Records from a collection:
++++++++++++++++++++
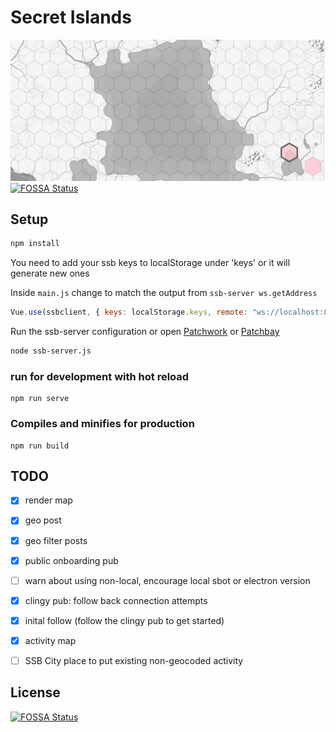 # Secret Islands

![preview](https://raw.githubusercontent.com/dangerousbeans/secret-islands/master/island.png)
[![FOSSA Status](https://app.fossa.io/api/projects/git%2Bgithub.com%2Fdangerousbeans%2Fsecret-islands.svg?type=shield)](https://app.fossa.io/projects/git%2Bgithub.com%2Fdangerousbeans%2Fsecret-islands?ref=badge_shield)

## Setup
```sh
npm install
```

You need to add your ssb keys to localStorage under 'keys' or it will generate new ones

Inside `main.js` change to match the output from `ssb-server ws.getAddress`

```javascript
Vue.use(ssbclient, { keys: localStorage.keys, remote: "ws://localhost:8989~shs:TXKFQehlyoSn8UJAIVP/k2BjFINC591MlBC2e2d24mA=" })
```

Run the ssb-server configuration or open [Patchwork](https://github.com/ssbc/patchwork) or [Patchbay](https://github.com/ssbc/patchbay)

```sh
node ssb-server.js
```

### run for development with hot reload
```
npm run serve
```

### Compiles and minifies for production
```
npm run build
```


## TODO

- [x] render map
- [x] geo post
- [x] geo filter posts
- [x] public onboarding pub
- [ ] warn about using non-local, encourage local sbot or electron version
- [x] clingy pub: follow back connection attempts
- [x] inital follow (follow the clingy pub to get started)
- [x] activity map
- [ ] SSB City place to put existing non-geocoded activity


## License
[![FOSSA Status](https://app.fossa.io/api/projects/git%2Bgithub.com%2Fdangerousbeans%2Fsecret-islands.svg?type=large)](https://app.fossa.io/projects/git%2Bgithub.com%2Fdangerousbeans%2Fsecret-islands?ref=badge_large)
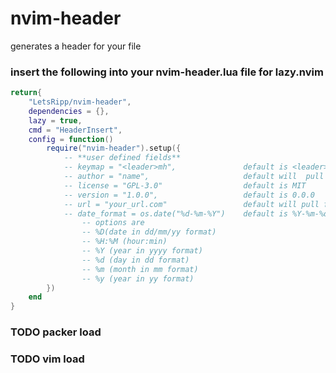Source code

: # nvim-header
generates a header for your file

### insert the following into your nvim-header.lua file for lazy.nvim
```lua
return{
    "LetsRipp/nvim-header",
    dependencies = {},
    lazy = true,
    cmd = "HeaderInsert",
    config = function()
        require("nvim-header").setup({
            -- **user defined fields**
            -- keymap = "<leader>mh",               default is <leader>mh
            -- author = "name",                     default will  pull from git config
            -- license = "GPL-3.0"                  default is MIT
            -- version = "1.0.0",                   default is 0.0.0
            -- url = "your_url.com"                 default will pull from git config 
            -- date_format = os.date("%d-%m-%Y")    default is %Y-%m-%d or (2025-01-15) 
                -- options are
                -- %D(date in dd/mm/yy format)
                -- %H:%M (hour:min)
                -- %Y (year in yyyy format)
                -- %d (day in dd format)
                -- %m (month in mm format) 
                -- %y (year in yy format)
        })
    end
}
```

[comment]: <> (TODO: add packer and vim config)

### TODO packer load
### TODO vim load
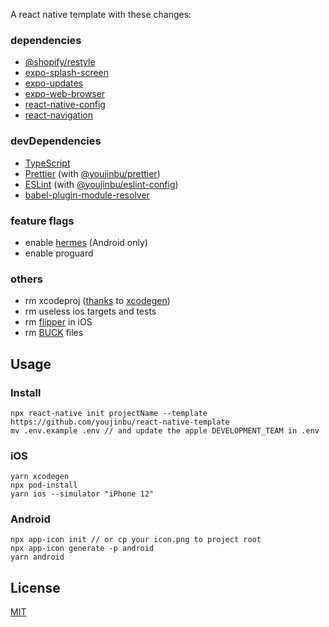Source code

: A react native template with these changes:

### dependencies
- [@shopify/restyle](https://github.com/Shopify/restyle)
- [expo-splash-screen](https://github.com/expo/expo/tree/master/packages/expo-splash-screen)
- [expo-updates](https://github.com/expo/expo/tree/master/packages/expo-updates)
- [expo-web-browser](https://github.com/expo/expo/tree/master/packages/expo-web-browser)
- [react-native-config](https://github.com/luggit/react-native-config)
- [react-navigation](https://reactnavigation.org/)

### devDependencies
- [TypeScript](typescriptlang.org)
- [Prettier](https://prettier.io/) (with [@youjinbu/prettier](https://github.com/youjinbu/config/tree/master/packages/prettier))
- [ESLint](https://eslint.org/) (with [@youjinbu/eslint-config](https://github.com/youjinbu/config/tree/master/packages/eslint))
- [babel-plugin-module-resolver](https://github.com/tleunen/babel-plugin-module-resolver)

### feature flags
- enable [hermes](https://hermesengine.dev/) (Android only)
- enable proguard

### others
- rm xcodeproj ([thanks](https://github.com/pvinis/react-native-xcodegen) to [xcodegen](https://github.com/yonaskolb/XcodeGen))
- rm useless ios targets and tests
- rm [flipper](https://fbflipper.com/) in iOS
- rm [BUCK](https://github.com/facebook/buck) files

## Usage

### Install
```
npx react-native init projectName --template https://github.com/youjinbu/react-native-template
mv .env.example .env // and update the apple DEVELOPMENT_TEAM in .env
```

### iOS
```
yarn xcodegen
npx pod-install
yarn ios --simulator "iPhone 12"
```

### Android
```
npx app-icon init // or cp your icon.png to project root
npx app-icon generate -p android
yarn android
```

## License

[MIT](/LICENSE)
++++++++++++++++++++
**Task goal:** Leave every image out and retype the entries above word for word.

**Answer to this problem:**
 # Secret Islands

![preview](https://raw.githubusercontent.com/dangerousbeans/secret-islands/master/island.png)
[![FOSSA Status](https://app.fossa.io/api/projects/git%2Bgithub.com%2Fdangerousbeans%2Fsecret-islands.svg?type=shield)](https://app.fossa.io/projects/git%2Bgithub.com%2Fdangerousbeans%2Fsecret-islands?ref=badge_shield)

## Setup
```sh
npm install
```

You need to add your ssb keys to localStorage under 'keys' or it will generate new ones

Inside `main.js` change to match the output from `ssb-server ws.getAddress`

```javascript
Vue.use(ssbclient, { keys: localStorage.keys, remote: "ws://localhost:8989~shs:TXKFQehlyoSn8UJAIVP/k2BjFINC591MlBC2e2d24mA=" })
```

Run the ssb-server configuration or open [Patchwork](https://github.com/ssbc/patchwork) or [Patchbay](https://github.com/ssbc/patchbay)

```sh
node ssb-server.js
```

### run for development with hot reload
```
npm run serve
```

### Compiles and minifies for production
```
npm run build
```


## TODO

- [x] render map
- [x] geo post
- [x] geo filter posts
- [x] public onboarding pub
- [ ] warn about using non-local, encourage local sbot or electron version
- [x] clingy pub: follow back connection attempts
- [x] inital follow (follow the clingy pub to get started)
- [x] activity map
- [ ] SSB City place to put existing non-geocoded activity


## License
[![FOSSA Status](https://app.fossa.io/api/projects/git%2Bgithub.com%2Fdangerousbeans%2Fsecret-islands.svg?type=large)](https://app.fossa.io/projects/git%2Bgithub.com%2Fdangerousbeans%2Fsecret-islands?ref=badge_large)
Source code

: # nvim-header
generates a header for your file

### insert the following into your nvim-header.lua file for lazy.nvim
```lua
return{
    "LetsRipp/nvim-header",
    dependencies = {},
    lazy = true,
    cmd = "HeaderInsert",
    config = function()
        require("nvim-header").setup({
            -- **user defined fields**
            -- keymap = "<leader>mh",               default is <leader>mh
            -- author = "name",                     default will  pull from git config
            -- license = "GPL-3.0"                  default is MIT
            -- version = "1.0.0",                   default is 0.0.0
            -- url = "your_url.com"                 default will pull from git config 
            -- date_format = os.date("%d-%m-%Y")    default is %Y-%m-%d or (2025-01-15) 
                -- options are
                -- %D(date in dd/mm/yy format)
                -- %H:%M (hour:min)
                -- %Y (year in yyyy format)
                -- %d (day in dd format)
                -- %m (month in mm format) 
                -- %y (year in yy format)
        })
    end
}
```

[comment]: <> (TODO: add packer and vim config)

### TODO packer load
### TODO vim load
Source code

: A react native template with these changes:

### dependencies
- [@shopify/restyle](https://github.com/Shopify/restyle)
- [expo-splash-screen](https://github.com/expo/expo/tree/master/packages/expo-splash-screen)
- [expo-updates](https://github.com/expo/expo/tree/master/packages/expo-updates)
- [expo-web-browser](https://github.com/expo/expo/tree/master/packages/expo-web-browser)
- [react-native-config](https://github.com/luggit/react-native-config)
- [react-navigation](https://reactnavigation.org/)

### devDependencies
- [TypeScript](typescriptlang.org)
- [Prettier](https://prettier.io/) (with [@youjinbu/prettier](https://github.com/youjinbu/config/tree/master/packages/prettier))
- [ESLint](https://eslint.org/) (with [@youjinbu/eslint-config](https://github.com/youjinbu/config/tree/master/packages/eslint))
- [babel-plugin-module-resolver](https://github.com/tleunen/babel-plugin-module-resolver)

### feature flags
- enable [hermes](https://hermesengine.dev/) (Android only)
- enable proguard

### others
- rm xcodeproj ([thanks](https://github.com/pvinis/react-native-xcodegen) to [xcodegen](https://github.com/yonaskolb/XcodeGen))
- rm useless ios targets and tests
- rm [flipper](https://fbflipper.com/) in iOS
- rm [BUCK](https://github.com/facebook/buck) files

## Usage

### Install
```
npx react-native init projectName --template https://github.com/youjinbu/react-native-template
mv .env.example .env // and update the apple DEVELOPMENT_TEAM in .env
```

### iOS
```
yarn xcodegen
npx pod-install
yarn ios --simulator "iPhone 12"
```

### Android
```
npx app-icon init // or cp your icon.png to project root
npx app-icon generate -p android
yarn android
```

## License

[MIT](/LICENSE)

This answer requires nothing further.